§ TASK STATEMENT
Every line from the beginning of the records below up to the one holding "## To implement" should be quoted exactly; leave out the rest.

§ MATERIAL PROVIDED
☆ ☆ ☆ ☆ ☆
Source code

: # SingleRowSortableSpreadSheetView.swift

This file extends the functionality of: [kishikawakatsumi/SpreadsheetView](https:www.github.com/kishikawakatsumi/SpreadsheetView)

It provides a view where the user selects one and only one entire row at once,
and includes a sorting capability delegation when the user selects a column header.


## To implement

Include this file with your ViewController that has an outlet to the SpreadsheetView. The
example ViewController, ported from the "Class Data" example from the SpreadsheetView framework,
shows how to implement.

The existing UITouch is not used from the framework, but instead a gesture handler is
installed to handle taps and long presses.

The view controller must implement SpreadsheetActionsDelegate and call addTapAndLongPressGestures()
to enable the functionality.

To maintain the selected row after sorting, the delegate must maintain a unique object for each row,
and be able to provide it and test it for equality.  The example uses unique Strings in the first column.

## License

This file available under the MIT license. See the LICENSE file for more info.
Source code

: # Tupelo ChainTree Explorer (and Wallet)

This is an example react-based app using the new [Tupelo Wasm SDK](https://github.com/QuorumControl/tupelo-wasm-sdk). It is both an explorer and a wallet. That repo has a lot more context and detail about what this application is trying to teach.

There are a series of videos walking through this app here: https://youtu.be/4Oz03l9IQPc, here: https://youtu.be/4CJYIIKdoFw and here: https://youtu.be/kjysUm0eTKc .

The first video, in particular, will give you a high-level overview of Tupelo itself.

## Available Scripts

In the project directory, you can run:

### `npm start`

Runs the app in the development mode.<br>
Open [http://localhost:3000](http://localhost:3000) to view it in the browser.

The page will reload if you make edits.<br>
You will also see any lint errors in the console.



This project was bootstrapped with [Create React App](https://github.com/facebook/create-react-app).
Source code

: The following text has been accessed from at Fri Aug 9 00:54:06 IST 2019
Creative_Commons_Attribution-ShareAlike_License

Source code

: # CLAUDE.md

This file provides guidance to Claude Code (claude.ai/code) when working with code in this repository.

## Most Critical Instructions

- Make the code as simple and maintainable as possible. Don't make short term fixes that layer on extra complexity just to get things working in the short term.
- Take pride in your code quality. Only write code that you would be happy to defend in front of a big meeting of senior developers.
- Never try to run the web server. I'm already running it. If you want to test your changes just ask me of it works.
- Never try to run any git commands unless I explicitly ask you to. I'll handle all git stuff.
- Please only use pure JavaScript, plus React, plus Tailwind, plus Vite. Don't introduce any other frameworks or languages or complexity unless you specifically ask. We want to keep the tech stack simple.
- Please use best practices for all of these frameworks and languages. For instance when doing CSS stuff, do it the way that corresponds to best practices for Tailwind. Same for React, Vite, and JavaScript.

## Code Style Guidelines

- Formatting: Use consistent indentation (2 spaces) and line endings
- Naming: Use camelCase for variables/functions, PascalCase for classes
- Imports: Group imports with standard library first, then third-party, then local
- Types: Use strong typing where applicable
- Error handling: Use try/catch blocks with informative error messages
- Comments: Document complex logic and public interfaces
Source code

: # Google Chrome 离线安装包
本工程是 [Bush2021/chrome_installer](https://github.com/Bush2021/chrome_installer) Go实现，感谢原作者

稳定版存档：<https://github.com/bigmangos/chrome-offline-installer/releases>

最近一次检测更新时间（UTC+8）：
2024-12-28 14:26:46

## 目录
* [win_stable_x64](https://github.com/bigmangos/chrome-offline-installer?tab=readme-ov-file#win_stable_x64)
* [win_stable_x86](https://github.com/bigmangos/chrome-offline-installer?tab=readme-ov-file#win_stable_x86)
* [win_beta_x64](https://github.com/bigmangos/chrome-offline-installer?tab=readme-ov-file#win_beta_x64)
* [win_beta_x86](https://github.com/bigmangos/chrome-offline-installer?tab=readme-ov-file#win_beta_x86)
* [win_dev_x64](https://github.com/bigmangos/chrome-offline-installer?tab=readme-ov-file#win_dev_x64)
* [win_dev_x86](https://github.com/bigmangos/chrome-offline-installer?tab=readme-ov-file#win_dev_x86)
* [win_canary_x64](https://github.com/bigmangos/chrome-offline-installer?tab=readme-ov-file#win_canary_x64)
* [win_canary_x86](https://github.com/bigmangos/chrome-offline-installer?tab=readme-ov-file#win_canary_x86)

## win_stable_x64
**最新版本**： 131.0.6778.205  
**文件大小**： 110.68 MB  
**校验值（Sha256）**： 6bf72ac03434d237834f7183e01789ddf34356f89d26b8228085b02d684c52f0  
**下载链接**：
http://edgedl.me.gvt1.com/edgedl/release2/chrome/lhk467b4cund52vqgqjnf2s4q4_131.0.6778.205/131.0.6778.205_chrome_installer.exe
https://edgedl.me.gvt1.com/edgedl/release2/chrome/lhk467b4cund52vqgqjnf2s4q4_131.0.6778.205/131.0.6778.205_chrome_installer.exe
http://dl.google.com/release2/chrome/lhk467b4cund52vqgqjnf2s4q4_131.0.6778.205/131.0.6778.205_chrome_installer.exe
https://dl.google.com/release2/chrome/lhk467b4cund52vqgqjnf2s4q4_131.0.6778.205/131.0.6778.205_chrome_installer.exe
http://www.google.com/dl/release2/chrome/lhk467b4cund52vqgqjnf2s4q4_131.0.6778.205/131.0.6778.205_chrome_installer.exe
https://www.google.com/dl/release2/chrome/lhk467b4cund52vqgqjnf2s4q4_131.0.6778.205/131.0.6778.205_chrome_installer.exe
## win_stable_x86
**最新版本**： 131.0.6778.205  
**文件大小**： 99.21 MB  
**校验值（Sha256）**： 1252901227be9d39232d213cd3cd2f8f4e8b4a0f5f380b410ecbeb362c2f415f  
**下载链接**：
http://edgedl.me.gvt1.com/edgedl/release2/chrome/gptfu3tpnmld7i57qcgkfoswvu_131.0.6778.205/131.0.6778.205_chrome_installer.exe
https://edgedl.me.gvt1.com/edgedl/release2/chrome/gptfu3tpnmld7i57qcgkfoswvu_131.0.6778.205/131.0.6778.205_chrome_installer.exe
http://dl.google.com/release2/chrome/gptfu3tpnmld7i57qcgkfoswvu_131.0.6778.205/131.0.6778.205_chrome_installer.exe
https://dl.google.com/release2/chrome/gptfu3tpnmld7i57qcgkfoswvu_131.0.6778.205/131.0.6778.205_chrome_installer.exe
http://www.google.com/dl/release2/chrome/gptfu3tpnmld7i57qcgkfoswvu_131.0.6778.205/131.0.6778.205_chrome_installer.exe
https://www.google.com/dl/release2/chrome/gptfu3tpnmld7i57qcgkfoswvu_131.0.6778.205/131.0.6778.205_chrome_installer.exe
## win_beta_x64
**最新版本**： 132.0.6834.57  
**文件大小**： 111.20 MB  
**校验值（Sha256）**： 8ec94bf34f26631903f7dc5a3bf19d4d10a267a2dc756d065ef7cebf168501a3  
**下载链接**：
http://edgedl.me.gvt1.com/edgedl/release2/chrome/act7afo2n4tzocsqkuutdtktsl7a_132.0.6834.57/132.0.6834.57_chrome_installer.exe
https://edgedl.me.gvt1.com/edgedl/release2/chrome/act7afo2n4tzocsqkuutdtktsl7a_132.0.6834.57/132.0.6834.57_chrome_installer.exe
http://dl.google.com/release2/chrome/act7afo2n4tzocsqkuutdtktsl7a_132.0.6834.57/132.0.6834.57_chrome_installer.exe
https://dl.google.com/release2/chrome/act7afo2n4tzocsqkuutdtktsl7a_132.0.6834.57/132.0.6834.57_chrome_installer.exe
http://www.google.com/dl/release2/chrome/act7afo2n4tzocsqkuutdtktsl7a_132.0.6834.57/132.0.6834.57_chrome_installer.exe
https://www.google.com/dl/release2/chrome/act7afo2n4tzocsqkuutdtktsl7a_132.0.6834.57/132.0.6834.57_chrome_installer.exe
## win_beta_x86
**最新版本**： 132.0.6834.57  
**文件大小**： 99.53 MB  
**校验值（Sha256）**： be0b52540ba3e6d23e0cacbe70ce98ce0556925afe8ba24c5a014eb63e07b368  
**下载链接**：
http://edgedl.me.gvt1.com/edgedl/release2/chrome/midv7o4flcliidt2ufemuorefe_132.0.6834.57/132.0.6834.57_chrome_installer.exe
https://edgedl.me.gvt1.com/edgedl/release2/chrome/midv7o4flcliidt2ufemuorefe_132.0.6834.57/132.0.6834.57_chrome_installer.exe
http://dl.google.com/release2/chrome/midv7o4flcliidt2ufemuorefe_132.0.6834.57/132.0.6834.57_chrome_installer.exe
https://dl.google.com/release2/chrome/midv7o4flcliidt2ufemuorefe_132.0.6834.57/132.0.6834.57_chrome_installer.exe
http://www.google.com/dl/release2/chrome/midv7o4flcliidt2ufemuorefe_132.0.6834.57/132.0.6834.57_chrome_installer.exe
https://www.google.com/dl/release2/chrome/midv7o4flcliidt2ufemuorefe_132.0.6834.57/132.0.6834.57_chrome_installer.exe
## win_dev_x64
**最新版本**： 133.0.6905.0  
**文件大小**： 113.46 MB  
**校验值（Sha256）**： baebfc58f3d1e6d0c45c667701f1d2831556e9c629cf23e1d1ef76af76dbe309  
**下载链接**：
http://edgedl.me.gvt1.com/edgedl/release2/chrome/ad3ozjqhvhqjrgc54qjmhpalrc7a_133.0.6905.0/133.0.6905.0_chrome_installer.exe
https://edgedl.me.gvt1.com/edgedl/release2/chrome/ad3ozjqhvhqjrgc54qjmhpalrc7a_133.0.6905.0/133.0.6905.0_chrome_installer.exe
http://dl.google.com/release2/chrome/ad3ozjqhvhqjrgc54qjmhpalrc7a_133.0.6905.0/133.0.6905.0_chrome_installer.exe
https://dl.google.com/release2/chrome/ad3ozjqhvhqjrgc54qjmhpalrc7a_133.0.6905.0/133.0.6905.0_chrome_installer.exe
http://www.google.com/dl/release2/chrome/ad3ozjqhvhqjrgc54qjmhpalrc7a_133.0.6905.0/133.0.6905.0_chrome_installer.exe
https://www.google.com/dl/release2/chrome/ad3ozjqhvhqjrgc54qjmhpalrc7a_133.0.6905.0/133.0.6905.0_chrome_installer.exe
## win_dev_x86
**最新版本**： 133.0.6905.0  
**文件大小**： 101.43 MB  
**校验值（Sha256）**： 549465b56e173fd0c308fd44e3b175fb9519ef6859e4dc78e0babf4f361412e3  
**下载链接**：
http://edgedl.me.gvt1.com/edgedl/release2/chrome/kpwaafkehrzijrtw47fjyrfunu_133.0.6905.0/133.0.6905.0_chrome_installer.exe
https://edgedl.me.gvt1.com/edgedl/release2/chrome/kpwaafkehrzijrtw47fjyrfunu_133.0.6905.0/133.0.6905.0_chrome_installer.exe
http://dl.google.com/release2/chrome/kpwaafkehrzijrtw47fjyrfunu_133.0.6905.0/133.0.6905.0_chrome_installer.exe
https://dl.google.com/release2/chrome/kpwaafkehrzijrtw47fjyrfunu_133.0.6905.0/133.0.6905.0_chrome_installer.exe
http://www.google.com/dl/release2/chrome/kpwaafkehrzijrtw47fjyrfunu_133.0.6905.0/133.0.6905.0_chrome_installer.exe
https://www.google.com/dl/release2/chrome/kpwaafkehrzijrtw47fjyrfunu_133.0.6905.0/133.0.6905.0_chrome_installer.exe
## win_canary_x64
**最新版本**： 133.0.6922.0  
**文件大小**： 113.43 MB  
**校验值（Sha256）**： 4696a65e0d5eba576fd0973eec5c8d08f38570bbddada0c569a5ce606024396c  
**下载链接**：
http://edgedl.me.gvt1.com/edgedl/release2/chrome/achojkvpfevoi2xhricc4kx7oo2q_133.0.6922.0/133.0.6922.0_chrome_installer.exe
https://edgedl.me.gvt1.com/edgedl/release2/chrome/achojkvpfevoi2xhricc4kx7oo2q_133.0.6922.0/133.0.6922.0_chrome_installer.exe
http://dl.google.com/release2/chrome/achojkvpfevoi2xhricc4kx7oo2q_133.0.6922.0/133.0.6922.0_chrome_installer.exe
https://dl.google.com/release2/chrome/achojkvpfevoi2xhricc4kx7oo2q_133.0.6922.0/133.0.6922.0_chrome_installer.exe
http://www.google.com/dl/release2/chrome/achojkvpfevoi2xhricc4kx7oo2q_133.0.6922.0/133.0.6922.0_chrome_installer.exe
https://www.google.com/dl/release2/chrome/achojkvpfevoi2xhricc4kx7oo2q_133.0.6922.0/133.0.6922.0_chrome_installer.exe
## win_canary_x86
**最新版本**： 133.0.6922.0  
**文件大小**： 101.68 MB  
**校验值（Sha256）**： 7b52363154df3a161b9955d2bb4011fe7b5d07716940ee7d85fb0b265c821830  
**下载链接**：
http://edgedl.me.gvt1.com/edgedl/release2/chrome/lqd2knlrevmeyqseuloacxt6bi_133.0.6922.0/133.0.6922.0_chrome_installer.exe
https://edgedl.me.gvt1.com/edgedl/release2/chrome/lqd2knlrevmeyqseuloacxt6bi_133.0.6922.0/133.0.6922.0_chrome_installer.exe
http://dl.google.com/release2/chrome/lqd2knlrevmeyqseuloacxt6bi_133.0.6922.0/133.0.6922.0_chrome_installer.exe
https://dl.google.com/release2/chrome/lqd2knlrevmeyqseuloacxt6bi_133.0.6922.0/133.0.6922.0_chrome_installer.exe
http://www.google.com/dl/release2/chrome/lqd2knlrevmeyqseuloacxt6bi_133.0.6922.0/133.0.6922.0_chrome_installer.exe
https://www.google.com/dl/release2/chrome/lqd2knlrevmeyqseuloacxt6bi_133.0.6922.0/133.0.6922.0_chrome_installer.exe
☆ ☆ ☆ ☆ ☆
§ OUTPUT
Source code

: # SingleRowSortableSpreadSheetView.swift

This file extends the functionality of: [kishikawakatsumi/SpreadsheetView](https:www.github.com/kishikawakatsumi/SpreadsheetView)

It provides a view where the user selects one and only one entire row at once,
and includes a sorting capability delegation when the user selects a column header.


## To implement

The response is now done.